» Task requirements
Across the listing below, count the lines containing "then". Give nothing but the number.

» Dataset records
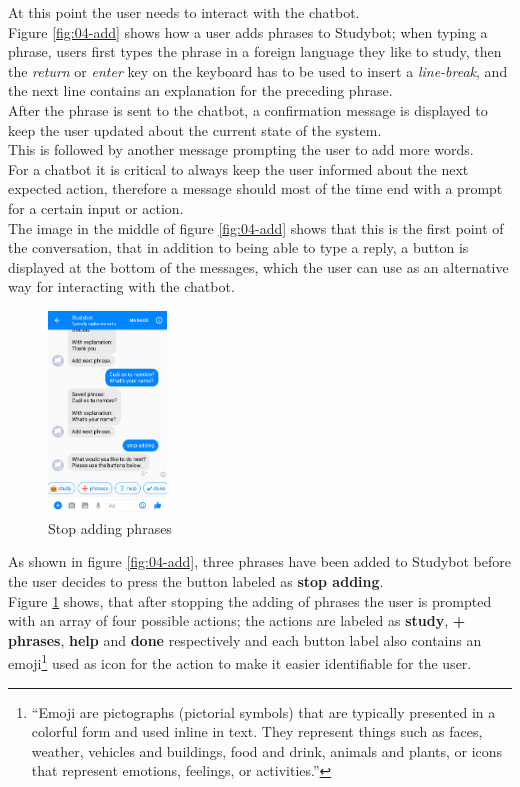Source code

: At this point the user needs to interact with the chatbot.
\\
Figure \ref{fig:04-add} shows how a user adds phrases to Studybot;
when typing a phrase, users first types the phrase in a foreign language they like to study,
then the \emph{return} or \emph{enter} key on the keyboard has to be used to insert a \emph{line-break},
and the next line contains an explanation for the preceding phrase.
\\
After the phrase is sent to the chatbot,
a confirmation message is displayed to keep the user updated about the current state of the system.
\\
This is followed by another message prompting the user to add more words.
\\
For a chatbot it is critical to always keep the user informed about the next expected action,
therefore a message should most of the time end with a prompt for a certain input or action.
\\

The image in the middle of figure \ref{fig:04-add} shows that this is the first point of the conversation,
that in addition to being able to type a reply, a button is displayed at the bottom of the messages,
which the user can use as an alternative way for interacting with the chatbot.
\\

\begin{figure}
  \centering
  \includegraphics[width=0.28\textwidth]{images/interface/05-stop-adding.png}
	\caption{Stop adding phrases}
	\label{fig:05-stop-adding}
\end{figure}

As shown in figure \ref{fig:04-add}, three phrases have been added to Studybot
before the user decides to press the button labeled as \textbf{stop adding}.
\\
Figure \ref{fig:05-stop-adding} shows, that after stopping the adding of phrases the user is prompted with an array of four possible actions;
the actions are labeled as \textbf{study}, \textbf{+ phrases}, \textbf{help} and \textbf{done} respectively
and each button label also contains an emoji\footnote{``Emoji are pictographs (pictorial symbols) that are typically presented in a colorful form and used inline in text. They represent things such as faces, weather, vehicles and buildings, food and drink, animals and plants, or icons that represent emotions, feelings, or activities.''\cite{emoji}} used as icon for the action to make it easier identifiable for the user.
\\

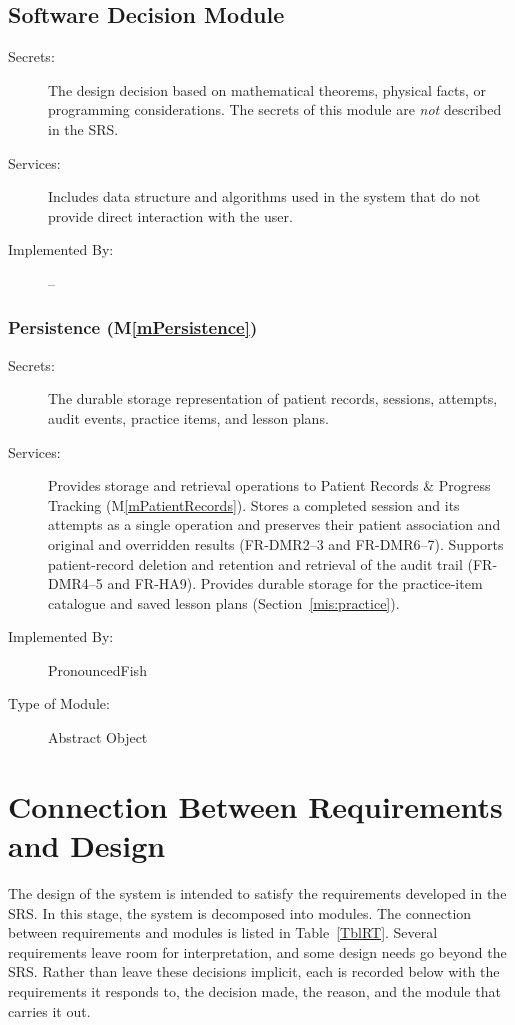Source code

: \documentclass[12pt, titlepage]{article}
\newcommand{\mref}[1]{M\ref{#1}}
\begin{document}
\subsection{Software Decision Module}

\begin{description}
\item[Secrets:] The design decision based on mathematical theorems, physical
  facts, or programming considerations. The secrets of this module are
  \emph{not} described in the SRS.
\item[Services:] Includes data structure and algorithms used in the system that
  do not provide direct interaction with the user.
\item[Implemented By:] --
\end{description}

\subsubsection{Persistence (\mref{mPersistence})}

\begin{description}
\item[Secrets:] The durable storage representation of patient records,
sessions, attempts, audit events, practice items, and lesson plans.
\item[Services:] Provides storage and retrieval operations to Patient Records
\& Progress Tracking (\mref{mPatientRecords}). Stores a completed session
and its attempts as a single operation and preserves their patient association
and original and overridden results (FR-DMR2--3 and FR-DMR6--7). Supports
patient-record deletion and retention and retrieval of the audit trail
(FR-DMR4--5 and FR-HA9). Provides durable storage for the practice-item
catalogue and saved lesson plans (Section~\ref{mis:practice}).
\item[Implemented By:] PronouncedFish
\item[Type of Module:] Abstract Object
\end{description}

\section{Connection Between Requirements and Design} \label{SecConnection}

The design of the system is intended to satisfy the requirements developed in
the SRS. In this stage, the system is decomposed into modules. The connection
between requirements and modules is listed in Table~\ref{TblRT}. Several
requirements leave room for interpretation, and some design needs go beyond
the SRS. Rather than leave these decisions implicit, each is recorded below
with the requirements it responds to, the decision made, the reason, and the
module that carries it out.
\end{document}
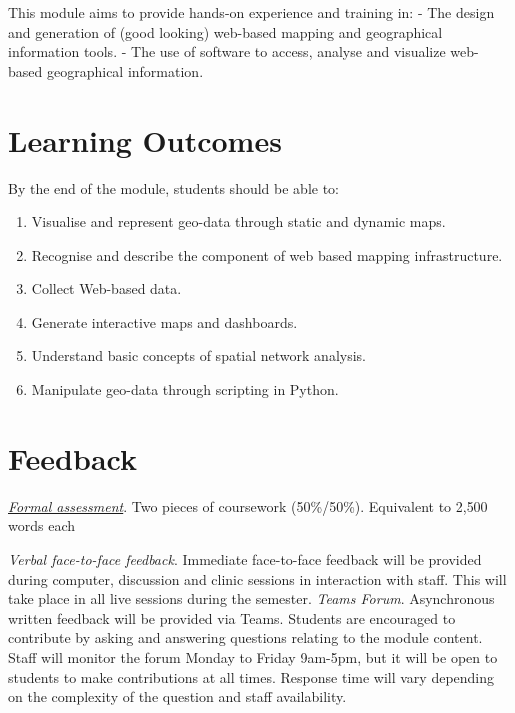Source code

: \documentclass[
  letterpaper,
  DIV=11,
  numbers=noendperiod]{scrreprt}
\providecommand{\tightlist}{%
  \setlength{\itemsep}{0pt}\setlength{\parskip}{0pt}}\usepackage{longtable,booktabs,array}
\begin{document}

This module aims to provide hands-on experience and training in: - The
design and generation of (good looking) web-based mapping and
geographical information tools. - The use of software to access, analyse
and visualize web-based geographical information.

\section*{Learning Outcomes}\label{learning-outcomes}


By the end of the module, students should be able to:

\begin{enumerate}
\def\labelenumi{(\arabic{enumi})}
\setcounter{enumi}{1}
\tightlist
\item
  Visualise and represent geo-data through static and dynamic maps.
\item
  Recognise and describe the component of web based mapping
  infrastructure.
\item
  Collect Web-based data.
\item
  Generate interactive maps and dashboards.
\item
  Understand basic concepts of spatial network analysis.
\item
  Manipulate geo-data through scripting in Python.
\end{enumerate}

\section*{Feedback}\label{feedback}


\href{https://gdsl-ul.github.io/wma/assess.html}{\emph{Formal
assessment}}. Two pieces of coursework (50\%/50\%). Equivalent to 2,500
words each

\emph{Verbal face-to-face feedback}. Immediate face-to-face feedback
will be provided during computer, discussion and clinic sessions in
interaction with staff. This will take place in all live sessions during
the semester. \emph{Teams Forum}. Asynchronous written feedback will be
provided via Teams. Students are encouraged to contribute by asking and
answering questions relating to the module content. Staff will monitor
the forum Monday to Friday 9am-5pm, but it will be open to students to
make contributions at all times. Response time will vary depending on
the complexity of the question and staff availability.
\end{document}
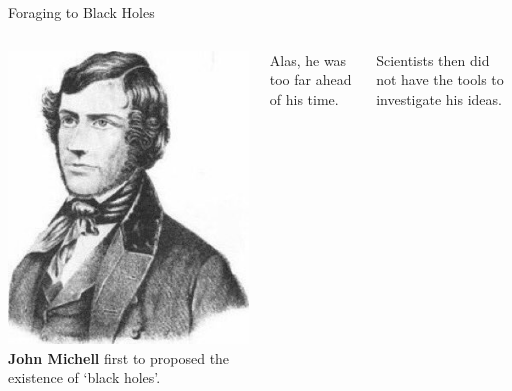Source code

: \documentclass{beamer}
\begin{document}
\begin{frame}{Foraging to Black Holes}
    \begin{columns}
        \centering
        \includegraphics[width=\textwidth]{asset/michell.jpg}
        \centering
        \textbf{John Michell} first to proposed the existence of `black holes'.

        \vspace{0.5cm}

        Alas, he was too far ahead of his time.

        \vspace{0.5cm}

        Scientists then did not have the tools to investigate his ideas.
    \end{columns}

\end{frame}
\end{document}
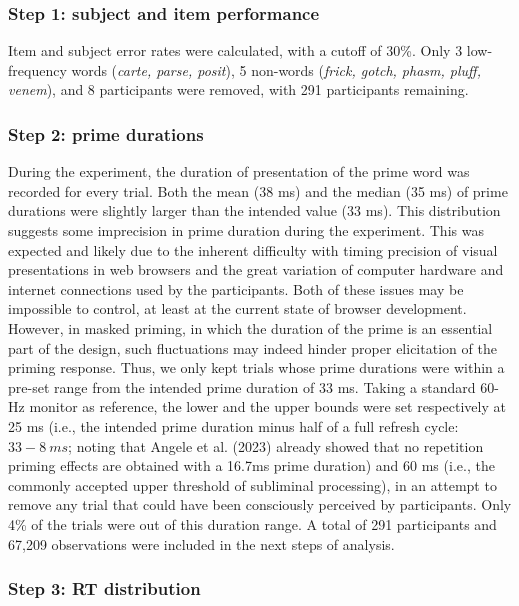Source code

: \documentclass[
]{interact}
\begin{document}
\subsubsection{Step 1: subject and item
performance}\label{sec-exp1-analysis-performance}

Item and subject error rates were calculated, with a cutoff of 30\%.
Only 3 low-frequency words (\emph{carte, parse, posit}), 5 non-words
(\emph{frick, gotch, phasm, pluff, venem}), and 8 participants were
removed, with 291 participants remaining.

\subsubsection{Step 2: prime
durations}\label{sec-exp1-analysis-primeTime}

During the experiment, the duration of presentation of the prime word
was recorded for every trial. Both the mean (38 ms) and the median (35
ms) of prime durations were slightly larger than the intended value (33
ms). This distribution suggests some imprecision in prime duration
during the experiment. This was expected and likely due to the inherent
difficulty with timing precision of visual presentations in web browsers
and the great variation of computer hardware and internet connections
used by the participants. Both of these issues may be impossible to
control, at least at the current state of browser development. However,
in masked priming, in which the duration of the prime is an essential
part of the design, such fluctuations may indeed hinder proper
elicitation of the priming response. Thus, we only kept trials whose
prime durations were within a pre-set range from the intended prime
duration of 33 ms. Taking a standard 60-Hz monitor as reference, the
lower and the upper bounds were set respectively at 25 ms (i.e., the
intended prime duration minus half of a full refresh cycle:
\(33-8~ ms\); noting that Angele et al. (2023) already showed that no
repetition priming effects are obtained with a 16.7ms prime duration)
and 60 ms (i.e., the commonly accepted upper threshold of subliminal
processing), in an attempt to remove any trial that could have been
consciously perceived by participants. Only 4\% of the trials were out
of this duration range. A total of 291 participants and 67,209
observations were included in the next steps of analysis.

\subsubsection{Step 3: RT distribution}\label{sec-exp1-analysis-RT}
\end{document}
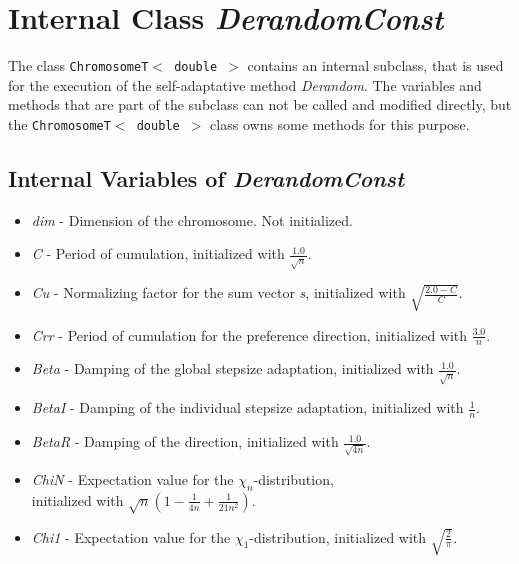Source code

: \section{Internal Class {\em DerandomConst}}

The class {\tt ChromosomeT$<$ double $>$} contains an internal
subclass, that is used for the execution of the self-adaptative
method {\em Derandom}. The variables and methods that are
part of the subclass can not be called and modified directly, but
the {\tt ChromosomeT$<$ double $>$} class owns some methods for this
purpose. 

\subsection{Internal Variables of {\em DerandomConst}}

\begin{itemize}
\item {\em dim} - 
 Dimension of the chromosome. Not initialized. 

\item {\em C} -
 Period of cumulation, initialized with $\frac{1.0}{\sqrt{n}}$.

\item {\em Cu} -
 Normalizing factor for the sum vector {\em s}, initialized with 
 $\sqrt{\frac{2.0 - C}{C}}$.

\item {\em Crr} -
 Period of cumulation for the preference direction, initialized with 
 $\frac{3.0}{n}$. 

\item {\em Beta} -
 Damping of the global stepsize adaptation, initialized 
 with $\frac{1.0}{\sqrt{n}}$.

\item {\em BetaI} -
 Damping of the individual stepsize adaptation, initialized with
 $\frac{1}{n}$.

\item {\em BetaR} -
 Damping of the direction, initialized with $\frac{1.0}{\sqrt{4n}}$. 

\item {\em ChiN} -
 Expectation value for the $\chi_n$-distribution,\\ initialized with
 $\sqrt{n}(1 - \frac{1}{4n} + \frac{1}{21n^2})$.

\item {\em Chi1} -
 Expectation value for the $\chi_1$-distribution, initialized with
 $\sqrt{\frac{2}{\pi}}$.

\end{itemize}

» Output for this exercise
2